Speaker
Description
The development of a solution for the removal of heat and particles from the reactor is a key area of present-day fusion research as it determines the performance, lifetime and safety of future fusion power plants. The linear plasma facility Magnum-PSI is capable of exposing materials to steady-state plasma conditions similar to those foreseen in ITER and DEMO. In addition, the machine is capable of reproducing the transient heat and particle loads, with powers up to 1 GWm-2, as they occur during so-called Edge Localized Modes (ELM). This combined plasma and heat loading can be used to study the synergistic damaging effects on a target material. As such, Magnum-PSI is recognized as a key machine to predict plasma facing component (PFC) performance at high particle fluence (> 10^27 D+m-2) and high number of thermal cycles (>10^6 ELM-like events) in the European fusion roadmap [1].

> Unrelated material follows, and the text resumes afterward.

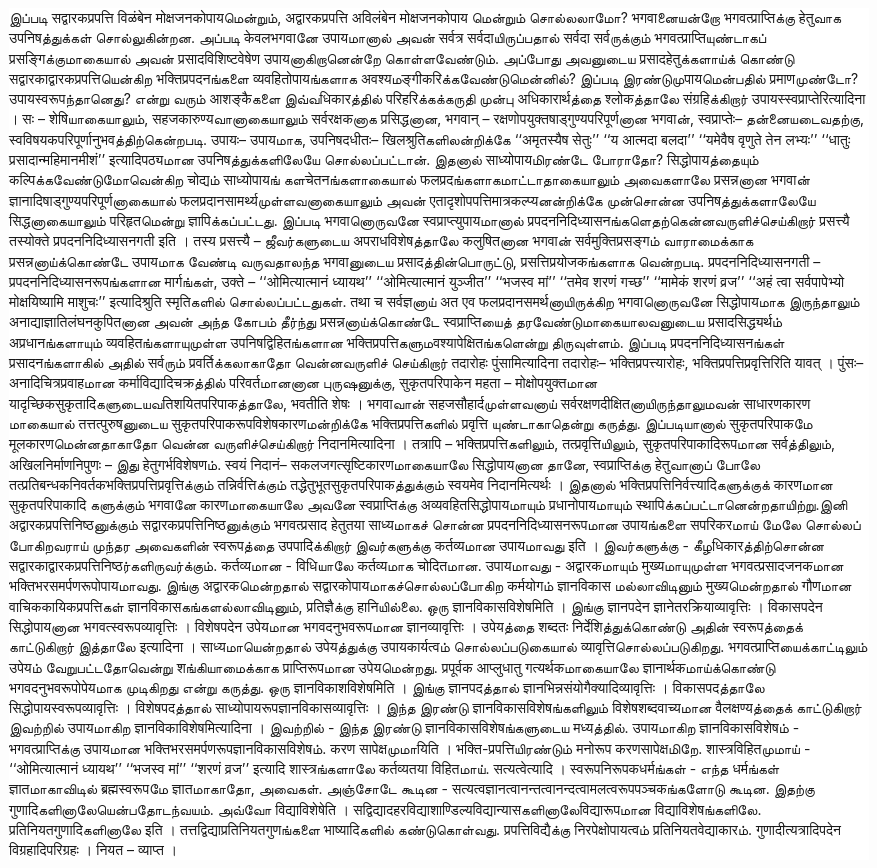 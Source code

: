 இப்படி सद्वारकप्रपत्ति विळंबेन मोक्षजनकोपायமென்றும், अद्वारकप्रपत्ति अविलंबेन मोक्षजनकोपाय மென்றும் சொல்லலாமோ? भगवाனையன்றோ भगवत्प्राप्तिக்கு हेतुவாக उपनिषத்துக்கள் சொல்லுகின்றன. அப்படி केवलभगवाனே उपायமானால் அவன் सर्वत्र सर्वदाயிருப்பதால் सर्वदा सर्वருக்கும் भगवत्प्राप्तिயுண்டாகப் प्रसङ्गिக்குமாகையால் அவன் प्रसादविशिष्टवेषेण उपायனாகிறானென்றே கொள்ளவேண்டும். அப்போது அவனுடைய प्रसादहेतुக்களாய்க் கொண்டு सद्वारकाद्वारकप्रपत्तिயென்கிற भक्तिप्रपदनங்களை व्यवहितोपायங்களாக अवश्यமङ्गीकरिக்கவேண்டுமென்னில்? இப்படி இரண்டுமுपायமென்பதில் प्रमाणமுண்டோ? उपायस्वरूपந்தானெது? என்று வரும் आशङ्कैகளை இவ்வधिकारத்தில் परिहरिக்கக்கருதி முன்பு अधिकारार्थத்தை श्लोकத்தாலே संग्रहिக்கிறார் उपायस्स्वप्राप्तेरित्यादिना । सः – शेषिயாகையாலும், सहजकारुण्यவானாகையாலும் सर्वरक्षकனாக प्रसिद्धனான, भगवान् – रक्षणोपयुक्तषाड्गुण्यपरिपूर्णனான भगवाன், स्वप्राप्तेः– தன்னையடைவதற்கு, स्वविषयकपरिपूर्णानुभवத்திற்கென்றபடி. उपायः– उपायமாக, उपनिषदधीतः– खिलश्रुतिகளிலன்றிக்கே ‘‘अमृतस्यैष सेतुः’’ ‘‘य आत्मदा बलदा’’ ‘‘यमेवैष वृणुते तेन लभ्यः’’ ‘‘धातुः प्रसादान्महिमानमीशं’’ इत्यादिपठ्यமான उपनिषத்துக்களிலேயே சொல்லப்பட்டான். இதனால் साध्योपायமிரண்டே போராதோ? सिद्धोपायத்தையும் कल्पिக்கவேண்டுமோவென்கிற चोद्यம் साध्योपायங் களचेतनங்களாகையால் फलप्रदங்களாகமாட்டாதாகையாலும் அவைகளாலே प्रसन्नனான भगवाன் ज्ञानादिषाड्गुण्यपरिपूर्णனாகையால் फलप्रदानसामर्थ्यமுள்ளவனாகையாலும் அவன் एतादृशोपपत्तिमात्रकल्प्यனன்றிக்கே முன்சொன்ன उपनिषத்துக்களாலேயே सिद्धனாகையாலும் परिहृतமென்று ज्ञापिக்கப்பட்டது. இப்படி भगवाனொருவனே स्वप्राप्त्युपायமானால் प्रपदननिदिध्यासनங்களெதற்கென்னவருளிச்செய்கிறார் प्रसत्त्यै तस्योक्ते प्रपदननिदिध्यासनगती इति । तस्य प्रसत्त्यै – ஜீவர்களுடைய अपराधविशेषத்தாலே कलुषितனான भगवाன் सर्वमुक्तिप्रसङ्गம் வாராமைக்காக प्रसन्नனாய்க்கொண்டே उपायமாக வேண்டி வருவதாலந்த भगवाனுடைய प्रसादத்தின்பொருட்டு, प्रसत्तिप्रयोजकங்களாக வென்றபடி. प्रपदननिदिध्यासनगती – प्रपदननिदिध्यासनरूपங்களான मार्गங்கள், उक्ते – ‘‘ओमित्यात्मानं ध्यायथ’’ ‘‘ओमित्यात्मानं युञ्जीत’’ ‘‘भजस्व मां’’ ‘‘तमेव शरणं गच्छ’’ ‘‘मामेकं शरणं व्रज’’ ‘‘अहं त्वा सर्वपापेभ्यो मोक्षयिष्यामि माशुचः’’ इत्यादिश्रुति स्मृतिகளில் சொல்லப்பட்டதுகள். तथा च सर्वज्ञனாய் अत एव फलप्रदानसमर्थனாயிருக்கிற भगवाனொருவனே सिद्धोपायமாக இருந்தாலும் अनाद्याज्ञातिलंघनकुपितனான அவன் அந்த கோபம் தீர்ந்து प्रसन्नனாய்க்கொண்டே स्वप्राप्तिயைத் தரவேண்டுமாகையாலவனுடைய प्रसादसिद्ध्यर्थம் अप्रधानங்களாயும் व्यवहितங்களாயுமுள்ள उपनिषद्विहितங்களான भक्तिप्रपत्तिகளுமवश्यापेक्षितங்களென்று திருவுள்ளம். இப்படி प्रपदननिदिध्यासनங்கள் प्रसादनங்களாகில் அதில் सर्वரும் प्रवर्तिக்கலாகாதோ வென்னவருளிச் செய்கிறார் तदारोहः पुंसामित्यादिना तदारोहः– भक्तिप्रपत्त्यारोहः, भक्तिप्रपत्तिप्रवृत्तिरिति यावत् । पुंसः– अनादिचित्रप्रवाहமான कर्माविद्यादिचक्रத்தில் परिवर्तமானனான புருஷனுக்கு, सुकृतपरिपाकेन महता – मोक्षोपयुक्तமான यादृच्छिकसुकृतादिகளுடையவतिशयितपरिपाकத்தாலே, भवतीति शेषः । भगवाவான் सहजसौहार्दமுள்ளவனாய் सर्वरक्षणदीक्षितனாயிருந்தாலுமவன் साधारणकारण மாகையால் तत्तत्पुरुषனுடைய सुकृतपरिपाकरूपविशेषकारणமன்றிக்கே भक्तिप्रपत्तिகளில் प्रवृत्ति யுண்டாகாதென்று கருத்து. இப்படியானால் सुकृतपरिपाकமே मूलकारणமென்னதாகாதோ வென்ன வருளிச்செய்கிறார் निदानमित्यादिना । तत्रापि – भक्तिप्रपत्तिகளிலும், तत्प्रवृत्तिயிலும், सुकृतपरिपाकादिरूपமான सर्वத்திலும், अखिलनिर्माणनिपुणः – இது हेतुगर्भविशेषणம். स्वयं निदानं– सकलजगत्सृष्टिकारणமாகையாலே सिद्धोपायனான தானே, स्वप्राप्तिக்கு हेतुவானாப் போலே तत्प्रतिबन्धकनिवर्तकभक्तिप्रपत्तिप्रवृत्तिக்கும் तन्निर्वत्तिக்கும் तद्धेतुभूतसुकृतपरिपाकத்துக்கும் स्वयमेव निदानमित्यर्थः । இதனால் भक्तिप्रपत्तिनिर्वत्त्यादिகளுக்குக் कारणமான सुकृतपरिपाकादि களுக்கும் भगवाனே कारणமாகையாலே அவனே स्वप्राप्तिக்கு अव्यवहितसिद्धोपायமாயும் प्रधानोपायமாயும் स्थापिக்கப்பட்டானென்றதாயிற்று.இனி अद्वारकप्रपत्तिनिष्ठனுக்கும் सद्वारकप्रपत्तिनिष्ठனுக்கும் भगवत्प्रसाद हेतुतया साध्यமாகச் சொன்ன प्रपदननिदिध्यासनरूपமான उपायங்களை सपरिकरமாய் மேலே சொல்லப் போகிறவராய் முந்தர அவைகளின் स्वरूपத்தை उपपादिக்கிறார் இவர்களுக்கு कर्तव्यமான उपायமாவது इति । இவர்களுக்கு - கீழधिकारத்திற்சொன்ன सद्वारकाद्वारकप्रपत्तिनिष्ठர்களிருவர்க்கும். कर्तव्यமான - विधिயாலே कर्तव्यமாக चोदितமான. उपायமாவது - अद्वारकமாயும் मुख्यமாயுமுள்ள भगवत्प्रसादजनकமான भक्तिभरसमर्पणरूपोपायமாவது. இங்கு अद्वारकமென்றதால் सद्वारकोपायமாகச்சொல்லப்போகிற कर्मयोगம் ज्ञानविकास மல்லாவிடினும் मुख्यமென்றதால் गौणமான वाचिककायिकप्रपत्तिகள் ज्ञानविकासகங்களல்லாவிடினும், प्रतिज्ञैக்கு हानिயில்லை. ஒரு ज्ञानविकासविशेषमिति । இங்கு ज्ञानपदेन ज्ञानेतरक्रियाव्यावृत्तिः । विकासपदेन सिद्धोपायனான भगवत्स्वरूपव्यावृत्तिः । विशेषपदेन उपेयமான भगवदनुभवरूपமான ज्ञानव्यावृत्तिः । उपेयத்தை शब्दतः निर्देशिத்துக்கொண்டு அதின் स्वरूपத்தைக் காட்டுகிறார் இத்தாலே इत्यादिना । साध्यமாயென்றதால் उपेयத்துக்கு उपायकार्यत्वம் சொல்லப்படுகையால் व्यावृत्तिசொல்லப்படுகிறது. भगवत्प्राप्तिயைக்காட்டிலும் उपेयம் வேறுபட்டதோவென்று शங்கியாமைக்காக प्राप्तिरूपமான उपेयமென்றது. प्रपूर्वक आप्लुधातु गत्यर्थकமாகையாலே ज्ञानार्थकமாய்க்கொண்டு भगवदनुभवरूपोपेयமாக முடிகிறது என்று கருத்து. ஒரு ज्ञानविकाशविशेषमिति । இங்கு ज्ञानपदத்தால் ज्ञानभिन्नसंयोगैक्यादिव्यावृत्तिः । विकासपदத்தாலே सिद्धोपायस्वरूपव्यावृत्तिः । विशेषपदத்தால் साध्योपायरूपज्ञानविकासव्यावृत्तिः । இந்த இரண்டு ज्ञानविकासविशेषங்களிலும் विशेषशब्दवाच्यமான वैलक्षण्यத்தைக் காட்டுகிறார் இவற்றில் उपायமாகிற ज्ञानविकाविशेषमित्यादिना । இவற்றில் - இந்த இரண்டு ज्ञानविकासविशेषங்களுடைய मध्यத்தில். उपायமாகிற ज्ञानविकासविशेषம் - भगवत्प्राप्तिக்கு उपायமான भक्तिभरसमर्पणरूपज्ञानविकासविशेषம். करण सापेक्षமுமாयिति । भक्ति-प्रपत्तिயிரண்டும் मनोरूप करणसापेक्षமிறே. शास्त्रविहितமுமாய் - ‘‘ओमित्यात्मानं ध्यायथ’’ ‘‘भजस्व मां’’ ‘‘शरणं व्रज’’ इत्यादि शास्त्रங்களாலே कर्तव्यतया विहितமாய். सत्यत्वेत्यादि । स्वरूपनिरूपकधर्मங்கள் - எந்த धर्मங்கள் ज्ञातமாகாவிடில் ब्रह्मस्वरूपமே ज्ञातமாகாதோ, அவைகள். அஞ்சோடே கூடின - सत्यत्वज्ञानत्वानन्तत्वानन्दत्वामलत्वरूपपञ्चकங்களோடு கூடின. இதற்கு गुणादिகளினாலேயென்பதோடந்வயம். அவ்வோ विद्याविशेषेति । सद्विद्यादहरविद्याशाण्डिल्यविद्यान्यासகளினாலேविद्यारूपமான विद्याविशेषங்களிலே. प्रतिनियतगुणादिகளினாலே इति । तत्तद्विद्याप्रतिनियतगुणங்களை भाष्यादिகளில் கண்டுகொள்வது. प्रपत्तिविद्यैக்கு निरपेक्षोपायत्वம் प्रतिनियतवेद्याकारம். गुणादीत्यत्रादिपदेन विग्रहादिपरिग्रहः । नियत – व्याप्त ।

Recently extremely high fluences over 10^29 D+m-2 have been achieved with steady-state power densities over 10 MWm-2. By virtue of the superconducting magnet, fluences over 10^30 D+m-2 are possible within a reasonable time frame, enabling the first lifetime studies of fusion materials in a lab environment. Furthermore, results on high heat load testing of tungsten based divertor plasma facing materials (including hydrogen isotope retention by means of in situ ion beam analysis) and high heat flux components based on liquid metals (including the effect of vapour shielding as protection against transient heat loads) will be presented.
[1] S. Brezinsek et al., Nucl. Fusion, vol. 57, no. 11, 116041, Nov. 2017.